What causes low sodium in dogs?

Main causes of hyponatremia: Addison's disease (aldosterone loss causes Na+ to spill in urine), SIADH (excess water retention), congestive heart failure (dilutional), liver failure (dilutional), severe GI loss replaced with water only, and psychogenic polydipsia.

What causes high sodium in dogs?

Hypernatremia primarily means the dog has lost more water than sodium. Causes: dehydration from any cause (most common mild elevation), diabetes insipidus (central or nephrogenic — continuous water loss without concentration), and hyperosmolar hyperglycemic state in diabetics.

Is low sodium dangerous for dogs?

Yes — the rate of change matters. Acute drops cause cerebral edema, seizures, and coma. Chronic slow drops are better tolerated.
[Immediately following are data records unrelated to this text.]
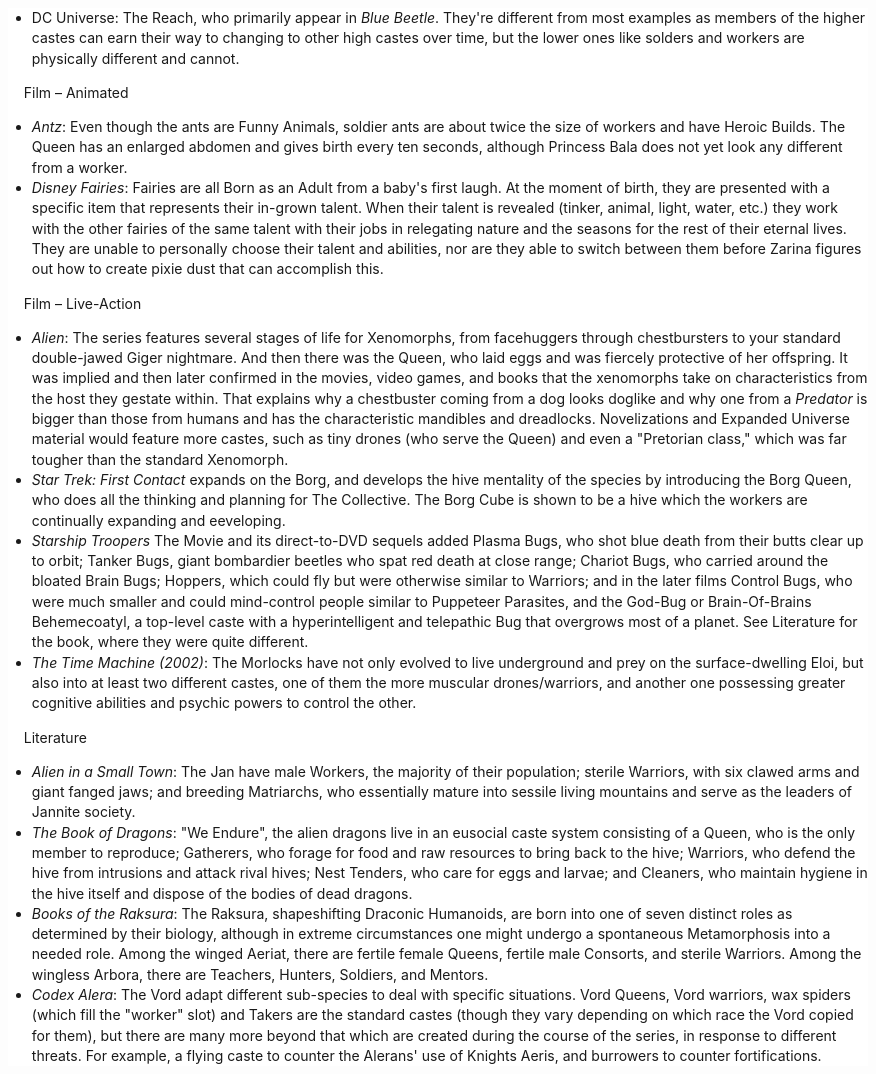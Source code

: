-   DC Universe: The Reach, who primarily appear in _Blue Beetle_. They're different from most examples as members of the higher castes can earn their way to changing to other high castes over time, but the lower ones like solders and workers are physically different and cannot.

    Film – Animated 

-   _Antz_: Even though the ants are Funny Animals, soldier ants are about twice the size of workers and have Heroic Builds. The Queen has an enlarged abdomen and gives birth every ten seconds, although Princess Bala does not yet look any different from a worker.
-   _Disney Fairies_: Fairies are all Born as an Adult from a baby's first laugh. At the moment of birth, they are presented with a specific item that represents their in-grown talent. When their talent is revealed (tinker, animal, light, water, etc.) they work with the other fairies of the same talent with their jobs in relegating nature and the seasons for the rest of their eternal lives. They are unable to personally choose their talent and abilities, nor are they able to switch between them before Zarina figures out how to create pixie dust that can accomplish this.

    Film – Live-Action 

-   _Alien_: The series features several stages of life for Xenomorphs, from facehuggers through chestbursters to your standard double-jawed Giger nightmare. And then there was the Queen, who laid eggs and was fiercely protective of her offspring. It was implied and then later confirmed in the movies, video games, and books that the xenomorphs take on characteristics from the host they gestate within. That explains why a chestbuster coming from a dog looks doglike and why one from a _Predator_ is bigger than those from humans and has the characteristic mandibles and dreadlocks. Novelizations and Expanded Universe material would feature more castes, such as tiny drones (who serve the Queen) and even a "Pretorian class," which was far tougher than the standard Xenomorph.
-   _Star Trek: First Contact_ expands on the Borg, and develops the hive mentality of the species by introducing the Borg Queen, who does all the thinking and planning for The Collective. The Borg Cube is shown to be a hive which the workers are continually expanding and eeveloping.
-   _Starship Troopers_ The Movie and its direct-to-DVD sequels added Plasma Bugs, who shot blue death from their butts clear up to orbit; Tanker Bugs, giant bombardier beetles who spat red death at close range; Chariot Bugs, who carried around the bloated Brain Bugs; Hoppers, which could fly but were otherwise similar to Warriors; and in the later films Control Bugs, who were much smaller and could mind-control people similar to Puppeteer Parasites, and the God-Bug or Brain-Of-Brains Behemecoatyl, a top-level caste with a hyperintelligent and telepathic Bug that overgrows most of a planet. See Literature for the book, where they were quite different.
-   _The Time Machine (2002)_: The Morlocks have not only evolved to live underground and prey on the surface-dwelling Eloi, but also into at least two different castes, one of them the more muscular drones/warriors, and another one possessing greater cognitive abilities and psychic powers to control the other.

    Literature 

-   _Alien in a Small Town_: The Jan have male Workers, the majority of their population; sterile Warriors, with six clawed arms and giant fanged jaws; and breeding Matriarchs, who essentially mature into sessile living mountains and serve as the leaders of Jannite society.
-   _The Book of Dragons_: "We Endure", the alien dragons live in an eusocial caste system consisting of a Queen, who is the only member to reproduce; Gatherers, who forage for food and raw resources to bring back to the hive; Warriors, who defend the hive from intrusions and attack rival hives; Nest Tenders, who care for eggs and larvae; and Cleaners, who maintain hygiene in the hive itself and dispose of the bodies of dead dragons.
-   _Books of the Raksura_: The Raksura, shapeshifting Draconic Humanoids, are born into one of seven distinct roles as determined by their biology, although in extreme circumstances one might undergo a spontaneous Metamorphosis into a needed role. Among the winged Aeriat, there are fertile female Queens, fertile male Consorts, and sterile Warriors. Among the wingless Arbora, there are Teachers, Hunters, Soldiers, and Mentors.
-   _Codex Alera_: The Vord adapt different sub-species to deal with specific situations. Vord Queens, Vord warriors, wax spiders (which fill the "worker" slot) and Takers are the standard castes (though they vary depending on which race the Vord copied for them), but there are many more beyond that which are created during the course of the series, in response to different threats. For example, a flying caste to counter the Alerans' use of Knights Aeris, and burrowers to counter fortifications.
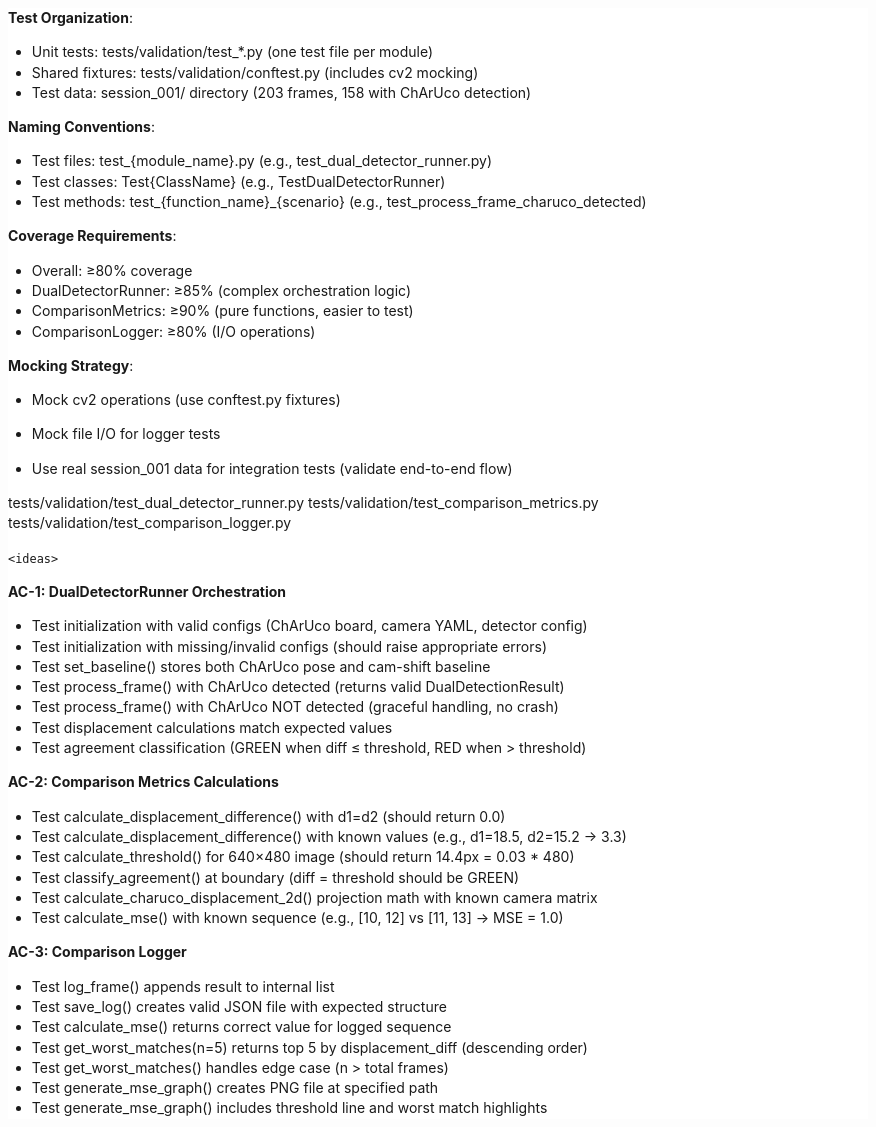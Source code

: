 **Test Organization**:
- Unit tests: tests/validation/test_*.py (one test file per module)
- Shared fixtures: tests/validation/conftest.py (includes cv2 mocking)
- Test data: session_001/ directory (203 frames, 158 with ChArUco detection)

**Naming Conventions**:
- Test files: test_{module_name}.py (e.g., test_dual_detector_runner.py)
- Test classes: Test{ClassName} (e.g., TestDualDetectorRunner)
- Test methods: test_{function_name}_{scenario} (e.g., test_process_frame_charuco_detected)

**Coverage Requirements**:
- Overall: ≥80% coverage
- DualDetectorRunner: ≥85% (complex orchestration logic)
- ComparisonMetrics: ≥90% (pure functions, easier to test)
- ComparisonLogger: ≥80% (I/O operations)

**Mocking Strategy**:
- Mock cv2 operations (use conftest.py fixtures)
- Mock file I/O for logger tests
- Use real session_001 data for integration tests (validate end-to-end flow)
    </standards>

    <locations>
tests/validation/test_dual_detector_runner.py
tests/validation/test_comparison_metrics.py
tests/validation/test_comparison_logger.py
    </locations>

    <ideas>
**AC-1: DualDetectorRunner Orchestration**
- Test initialization with valid configs (ChArUco board, camera YAML, detector config)
- Test initialization with missing/invalid configs (should raise appropriate errors)
- Test set_baseline() stores both ChArUco pose and cam-shift baseline
- Test process_frame() with ChArUco detected (returns valid DualDetectionResult)
- Test process_frame() with ChArUco NOT detected (graceful handling, no crash)
- Test displacement calculations match expected values
- Test agreement classification (GREEN when diff ≤ threshold, RED when > threshold)

**AC-2: Comparison Metrics Calculations**
- Test calculate_displacement_difference() with d1=d2 (should return 0.0)
- Test calculate_displacement_difference() with known values (e.g., d1=18.5, d2=15.2 → 3.3)
- Test calculate_threshold() for 640×480 image (should return 14.4px = 0.03 * 480)
- Test classify_agreement() at boundary (diff = threshold should be GREEN)
- Test calculate_charuco_displacement_2d() projection math with known camera matrix
- Test calculate_mse() with known sequence (e.g., [10, 12] vs [11, 13] → MSE = 1.0)

**AC-3: Comparison Logger**
- Test log_frame() appends result to internal list
- Test save_log() creates valid JSON file with expected structure
- Test calculate_mse() returns correct value for logged sequence
- Test get_worst_matches(n=5) returns top 5 by displacement_diff (descending order)
- Test get_worst_matches() handles edge case (n > total frames)
- Test generate_mse_graph() creates PNG file at specified path
- Test generate_mse_graph() includes threshold line and worst match highlights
Critically, correcting chronic hyponatremia too rapidly causes osmotic demyelination syndrome (ODS) — permanent neurological damage if Na+ rises more than 10–12 mEq/L per 24 hours.

How is sodium related to Addison's disease?

In Addison's, aldosterone failure causes sodium loss and potassium retention simultaneously. The Na:K ratio drops below 27. This electrolyte pattern — low Na + high K — is more diagnostically specific than either value alone. ACTH stimulation testing confirms Addison's.